(Saved entries)
▼

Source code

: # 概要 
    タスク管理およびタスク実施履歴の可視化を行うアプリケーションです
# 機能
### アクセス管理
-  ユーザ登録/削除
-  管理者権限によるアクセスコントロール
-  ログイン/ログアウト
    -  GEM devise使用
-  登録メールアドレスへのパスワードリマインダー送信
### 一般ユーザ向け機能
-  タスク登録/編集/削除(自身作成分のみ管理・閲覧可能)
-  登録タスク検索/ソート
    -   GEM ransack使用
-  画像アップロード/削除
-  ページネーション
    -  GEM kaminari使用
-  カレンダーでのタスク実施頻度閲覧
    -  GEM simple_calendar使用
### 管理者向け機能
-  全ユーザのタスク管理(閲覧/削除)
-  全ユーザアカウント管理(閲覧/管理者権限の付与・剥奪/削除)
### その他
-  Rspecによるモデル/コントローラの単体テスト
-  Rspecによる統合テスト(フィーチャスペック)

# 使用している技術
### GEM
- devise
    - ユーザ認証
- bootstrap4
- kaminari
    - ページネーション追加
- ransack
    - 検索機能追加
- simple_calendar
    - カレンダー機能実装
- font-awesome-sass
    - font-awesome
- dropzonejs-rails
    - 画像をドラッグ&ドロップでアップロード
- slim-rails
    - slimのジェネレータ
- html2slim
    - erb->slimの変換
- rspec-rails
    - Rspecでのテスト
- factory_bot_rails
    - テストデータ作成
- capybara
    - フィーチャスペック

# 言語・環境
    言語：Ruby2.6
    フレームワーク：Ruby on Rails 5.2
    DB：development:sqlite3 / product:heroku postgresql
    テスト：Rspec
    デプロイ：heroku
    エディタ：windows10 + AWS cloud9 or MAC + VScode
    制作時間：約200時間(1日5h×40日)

▲

> _Task statement_
Lines above that have "フィーチャスペック": copy each of them.

> _Your solution_
-  Rspecによる統合テスト(フィーチャスペック)
    - フィーチャスペック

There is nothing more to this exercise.